Melted ice cream is a good high calorie drink too.

The only thing we have to be careful of is carbonation and things with solid chunks floating about. Can’t clog the tube or give me excess gas.

Sure, I can’t taste any of it. But I do want more of a balanced diet. I could probably start taking all kinds of crazy vitamins since I don’t have to swallow them. Chug down vat after vat of Omega 3 fish oil. Cold green tea out the whaazoooooo.

General health issues:
Headaches are gone
Numbness in the extremities
Blurry vision is getting worse.
Weakness is progressing. (The stairs take everything out me, for example)
I spend most of my day in the hospital bed. I can’t stand without help and close supervision.
Breathing and coughing are about the same. The coughing is actually a little improved but it still brings up all sorts of ugly things from my throat.

Thank you all for the many e-mails of support. They do help. I just wish my voice would return because there are so many people out there I want to talk to. I would like to have a Steven Hawking Style Voice synthesizer on the computer. That would be fun and creepy at the same time.

Bye for now.

Sunday, February 27, 2005

Sunday, 2/27 -- One of those $5 milkshakes would be good. I wouldn'd taste it, though.

It has been a very good couple of days, believe it or not. Our families have all come into town to see me and each other. John from Ohio, Scott and Denise from Utah, Janice from Dunmore PA and Wally and Pat from Warren Center, upstate PA.

Dare I call it a party atmosphere? Not quite, but it is great seeing everyone.

Health Update
Really nothing has changed dramatically. No new pains or symptoms.

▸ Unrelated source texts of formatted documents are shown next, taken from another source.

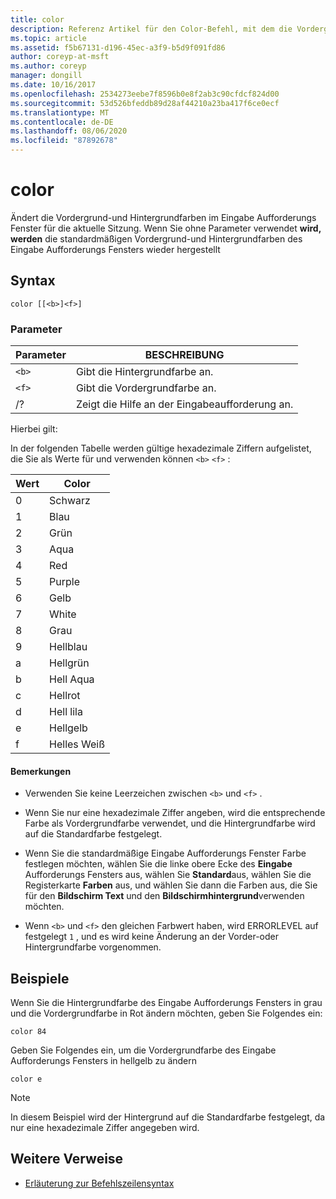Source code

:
 ```yaml
---
title: color
description: Referenz Artikel für den Color-Befehl, mit dem die Vordergrund-und Hintergrundfarben im Eingabe Aufforderungs Fenster für die aktuelle Sitzung geändert werden.
ms.topic: article
ms.assetid: f5b67131-d196-45ec-a3f9-b5d9f091fd86
author: coreyp-at-msft
ms.author: coreyp
manager: dongill
ms.date: 10/16/2017
ms.openlocfilehash: 2534273eebe7f8596b0e8f2ab3c90cfdcf824d00
ms.sourcegitcommit: 53d526bfeddb89d28af44210a23ba417f6ce0ecf
ms.translationtype: MT
ms.contentlocale: de-DE
ms.lasthandoff: 08/06/2020
ms.locfileid: "87892678"
---
```

# <a name="color"></a>color

Ändert die Vordergrund-und Hintergrundfarben im Eingabe Aufforderungs Fenster für die aktuelle Sitzung. Wenn Sie ohne Parameter verwendet **wird, werden** die standardmäßigen Vordergrund-und Hintergrundfarben des Eingabe Aufforderungs Fensters wieder hergestellt

## <a name="syntax"></a>Syntax

```
color [[<b>]<f>]
```

### <a name="parameters"></a>Parameter

| Parameter | BESCHREIBUNG |
| --------- | ----------- |
| `<b>` | Gibt die Hintergrundfarbe an. |
| `<f>` | Gibt die Vordergrundfarbe an. |
| /? | Zeigt die Hilfe an der Eingabeaufforderung an. |

Hierbei gilt:

In der folgenden Tabelle werden gültige hexadezimale Ziffern aufgelistet, die Sie als Werte für und verwenden können `<b>` `<f>` :

| Wert | Color |
| ----- | ----- |
| 0 | Schwarz |
| 1 | Blau |
| 2 | Grün |
| 3 | Aqua |
| 4 | Red |
| 5 | Purple |
| 6 | Gelb |
| 7 | White |
| 8 | Grau |
| 9 | Hellblau |
| a | Hellgrün |
| b | Hell Aqua |
| c | Hellrot |
| d | Hell lila |
| e | Hellgelb |
| f | Helles Weiß |

#### <a name="remarks"></a>Bemerkungen

- Verwenden Sie keine Leerzeichen zwischen `<b>` und `<f>` .

- Wenn Sie nur eine hexadezimale Ziffer angeben, wird die entsprechende Farbe als Vordergrundfarbe verwendet, und die Hintergrundfarbe wird auf die Standardfarbe festgelegt.

- Wenn Sie die standardmäßige Eingabe Aufforderungs Fenster Farbe festlegen möchten, wählen Sie die linke obere Ecke des **Eingabe** Aufforderungs Fensters aus, wählen Sie **Standard**aus, wählen Sie die Registerkarte **Farben** aus, und wählen Sie dann die Farben aus, die Sie für den **Bildschirm Text** und den **Bildschirmhintergrund**verwenden möchten.

- Wenn `<b>` und `<f>` den gleichen Farbwert haben, wird ERRORLEVEL auf festgelegt `1` , und es wird keine Änderung an der Vorder-oder Hintergrundfarbe vorgenommen.

## <a name="examples"></a>Beispiele

Wenn Sie die Hintergrundfarbe des Eingabe Aufforderungs Fensters in grau und die Vordergrundfarbe in Rot ändern möchten, geben Sie Folgendes ein:

```
color 84
```

Geben Sie Folgendes ein, um die Vordergrundfarbe des Eingabe Aufforderungs Fensters in hellgelb zu ändern

```
color e
```

> [!NOTE]
> In diesem Beispiel wird der Hintergrund auf die Standardfarbe festgelegt, da nur eine hexadezimale Ziffer angegeben wird.

## <a name="additional-references"></a>Weitere Verweise

- [Erläuterung zur Befehlszeilensyntax](command-line-syntax-key.md)
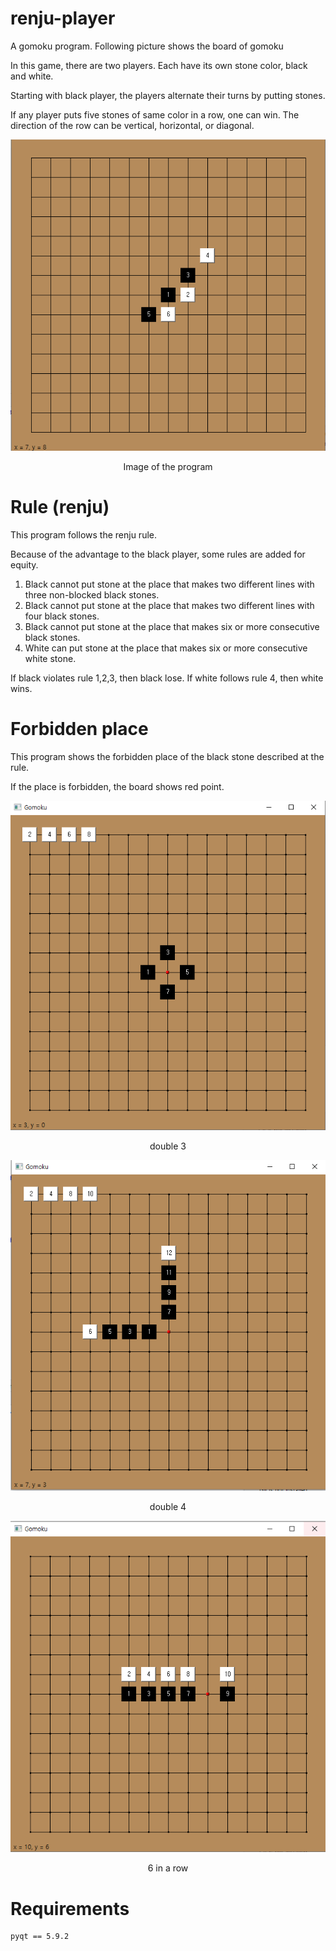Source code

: # renju-player

A gomoku program. Following picture shows the board of gomoku

In this game, there are two players. Each have its own stone color, black and white.

Starting with black player, the players alternate their turns by putting stones.

If any player puts five stones of same color in a row, one can win. The direction of the row can be vertical, horizontal, or diagonal.

<center>

![](img_readme/board_example.png)

Image of the program

</center>

# Rule (renju)

This program follows the renju rule.

Because of the advantage to the black player, some rules are added for equity.

1. Black cannot put stone at the place that makes two different lines with three non-blocked black stones.
2. Black cannot put stone at the place that makes two different lines with four black stones.
3. Black cannot put stone at the place that makes six or more consecutive black stones.
4. White can put stone at the place that makes six or more consecutive white stone.

If black violates rule 1,2,3, then black lose. If white follows rule 4, then white wins.

# Forbidden place

This program shows the forbidden place of the black stone described at the rule.

If the place is forbidden, the board shows red point.

<center>

![](img_readme/forbidden_double_3.PNG)

double 3

![](img_readme/forbidden_double_4.PNG)

double 4

![](img_readme/forbidden_6_row.PNG)

6 in a row

</center>

# Requirements

```
pyqt == 5.9.2
```
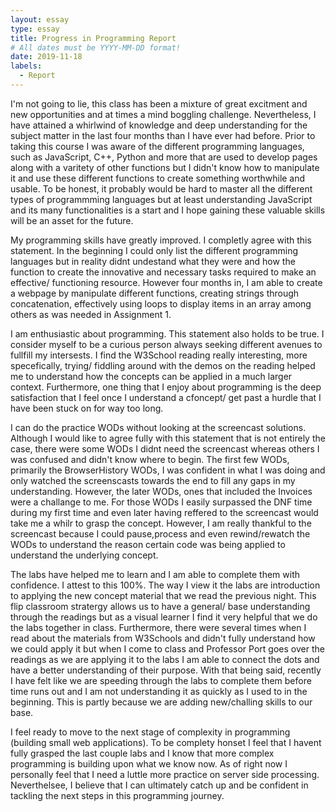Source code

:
 ```yaml
---
layout: essay
type: essay
title: Progress in Programming Report
# All dates must be YYYY-MM-DD format!
date: 2019-11-18
labels:
  - Report
---
```

I'm not going to lie, this class has been a mixture of great excitment and new opportunities and at times a mind boggling challenge. Nevertheless, I have attained a whirlwind of knowledge and deep understanding for the subject matter in the last four months than I have ever had before. Prior to taking this course I was aware of the different programming languages, such as JavaScript, C++, Python and more that are used to develop pages along with a varitety of other functions but I didn't know how to manipulate it and use these different functions to create something worthwhile and usable. To be honest, it probably would be hard to master all the different types of programmming languages but at least understanding JavaScript and its many functionalities is a start and I hope gaining these valuable skills will be an asset for the future. 

My programming skills have greatly improved. I completly agree with this statement. In the beginning I could only list the different programming languages but in reality didnt undestand what they were and how the function to create the innovative and necessary tasks required to make an effective/ functioning resource. However four months in, I am able to create a webpage by manipulate different functions, creating strings through concatenation, effectively using loops to display items in an array among others as was needed in Assignment 1.

I am enthusiastic about programming. This statement also holds to be true. I consider myself to be a curious person always seeking different avenues to fullfill my intersests. I find the W3School reading really interesting, more specefically, trying/ fiddling around with the demos on the reading helped me to understand how the concepts can be applied in a much larger context. Furthermore, one thing that I enjoy about programming is the deep satisfaction that I feel once I understand a cfoncept/ get past a hurdle that I have been stuck on for way too long. 

I can do the practice WODs without looking at the screencast solutions. Although I would like to agree fully with this statement that is not entirely the case, there were some WODs I didnt need the screencast whereas others I was confused and didn't know where to begin. The first few WODs, primarily the BrowserHistory WODs, I was confident in what I was doing and only watched the screenscasts towards the end to fill any gaps in my understanding. However, the later WODs, ones that included the Invoices were a challange to me. For those WODs I easily surpassed the DNF time during my first time and even later having reffered to the screencast would take me a whilr to grasp the concept. However, I am really thankful to the screencast because I could pause,process and even rewind/rewatch the WODs to understand the reason certain code was being applied to understand the underlying concept.

The labs have helped me to learn and I am able to complete them with confidence. I attest to this 100%. The way I view it the labs are introduction to applying the new concept material that we read the previous night. This flip classroom stratergy allows us to have a general/ base understanding through the readings but as a visual learner I find it very helpful that we do the labs together in class. Furthermore, there were several times when I read about the materials from W3Schools and didn't fully understand how we could apply it but when I come to class and Professor Port goes over the readings as we are applying it to the labs I am able to connect the dots and have a better understanding of their purpose. With that being said, recently I have felt like we are speeding through the labs to complete them before time runs out and I am not understanding it as quickly as I used to in the beginning. This is partly because we are adding new/challing skills to our base.

I feel ready to move to the next stage of complexity in programming (building small web applications). To be complety honset I feel that I havent fully grasped the last couple labs and I know that more complex programming is building upon what we know now. As of right now I personally feel that I need a luttle more practice on server side processing. Neverthelsee, I believe that I can ultimately catch up and be confident in tackling the next steps in this programming journey.

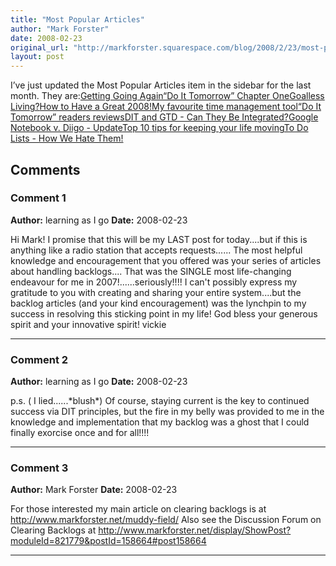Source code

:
 ```yaml
---
title: "Most Popular Articles"
author: "Mark Forster"
date: 2008-02-23
original_url: "http://markforster.squarespace.com/blog/2008/2/23/most-popular-articles.html"
layout: post
---
```


I’ve just updated the Most Popular Articles item in the sidebar for the last month. They are:[Getting Going Again](/blog/2008/1/7/getting-going-again.html)[“Do It Tomorrow” Chapter One](/do-it-tomorrow-chapter-one/)[Goalless Living?](/blog/2008/1/11/goalless-living.html)[How to Have a Great 2008!](/blog/2008/1/15/how-to-have-a-great-2008.html)[My favourite time management tool](/blog/2006/9/17/my-favourite-time-management-tool.html)[“Do It Tomorrow” readers reviews](/do-it-tomorrow/)[DIT and GTD - Can They Be Integrated?](/forum/post/338405)[Google Notebook v. Diigo - Update](/blog/2008/1/9/google-notebook-v-diigo-update.html)[Top 10 tips for keeping your life moving](/blog/2006/12/19/top-10-tips-for-keeping-your-life-moving.html)[To Do Lists - How We Hate Them!](/to-do-lists/)

## Comments

### Comment 1
**Author:** learning as I go
**Date:** 2008-02-23

Hi Mark!
I promise that this will be my LAST post for today....but if this is anything like a radio station that accepts requests......
The most helpful knowledge and encouragement that you offered was your series of articles about handling backlogs....
That was the SINGLE most life-changing endeavour for me in 2007!......seriously!!!!
I can't possibly express my gratitude to you with creating and sharing your entire system....but the backlog articles (and your kind encouragement) was the lynchpin to my success in resolving this sticking point in my life! God bless your generous spirit and your innovative spirit!
vickie

---

### Comment 2
**Author:** learning as I go
**Date:** 2008-02-23

p.s. ( I lied......\*blush\*)
Of course, staying current is the key to continued success via DIT principles, but the fire in my belly was provided to me in the knowledge and implementation that my backlog was a ghost that I could finally exorcise once and for all!!!!

---

### Comment 3
**Author:** Mark Forster
**Date:** 2008-02-23

For those interested my main article on clearing backlogs is at <http://www.markforster.net/muddy-field/>
Also see the Discussion Forum on Clearing Backlogs at <http://www.markforster.net/display/ShowPost?moduleId=821779&postId=158664#post158664>

---

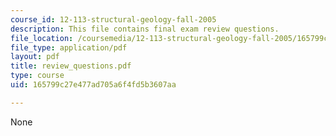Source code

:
 ```yaml
---
course_id: 12-113-structural-geology-fall-2005
description: This file contains final exam review questions.
file_location: /coursemedia/12-113-structural-geology-fall-2005/165799c27e477ad705a6f4fd5b3607aa_review_questions.pdf
file_type: application/pdf
layout: pdf
title: review_questions.pdf
type: course
uid: 165799c27e477ad705a6f4fd5b3607aa

---
```

None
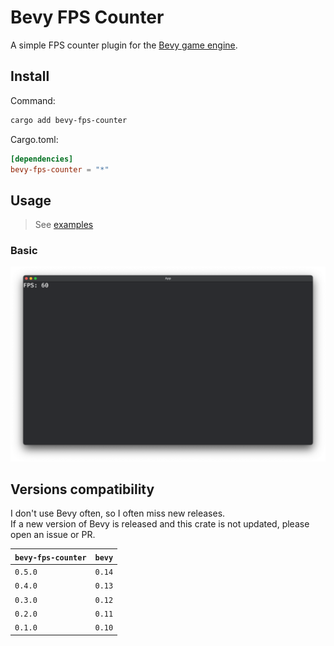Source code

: # Bevy FPS Counter

A simple FPS counter plugin for the [Bevy game engine](https://bevyengine.org/).

## Install

Command:

```sh
cargo add bevy-fps-counter
```

Cargo.toml:

```toml
[dependencies]
bevy-fps-counter = "*"
```

## Usage

> See [examples](examples)

### Basic

![FPS Counter example image](docs/example.png)

## Versions compatibility

I don't use Bevy often, so I often miss new releases.  
If a new version of Bevy is released and this crate is not updated, please open an issue or PR.

| `bevy-fps-counter` | `bevy` |
| ------------------ | ------ |
| `0.5.0`            | `0.14` |
| `0.4.0`            | `0.13` |
| `0.3.0`            | `0.12` |
| `0.2.0`            | `0.11` |
| `0.1.0`            | `0.10` |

Morphine at night has been helping me sleep. Lyn’s been feeding me through my feed hole. I even take a cup of coffee through it.

I can’t taste any thing that comes through the tube, it all goes directly into my stomach. Cold water feels wonderful. It feels like when you take in a large glass of water on a warm summer day.

The doctor that installed the tube joked the we could do shots through the tube. I don’t know how much she was joking. I certainly wouldn’t put anything good down there like a single malt scotch. It’s all about the taste.

And no, putting food in my mouth for flavor and spitting it out won’t work either. It would generate too much saliva and cause a coughing fit.

So what do I eat via tube? Ground up pills, liquid meds, water, coffee, ensure. That’s about it. A much duller culinary experience than I’m used too. You’d think that it would be torture for me not to eat anymore, especially the way I’ve written about food here and our recipe blog. But no. I’m taking it all in stride.

I cried like a little sissy baby girl piglet BEFORE the operation, but not since.

It’s not that bad, all things considered. I could have had to have one of those feeding tubes you see going up people’s noses and down their throats. That would have been awful.

In other around the house news: Charcoal the cat has taken to sleeping on my feet on the hospital bed. She’s such a good cat. She shoots me dirty looks when I make adjustments to the feet or head level, but she doesn’t run away. She’s enjoying the ride.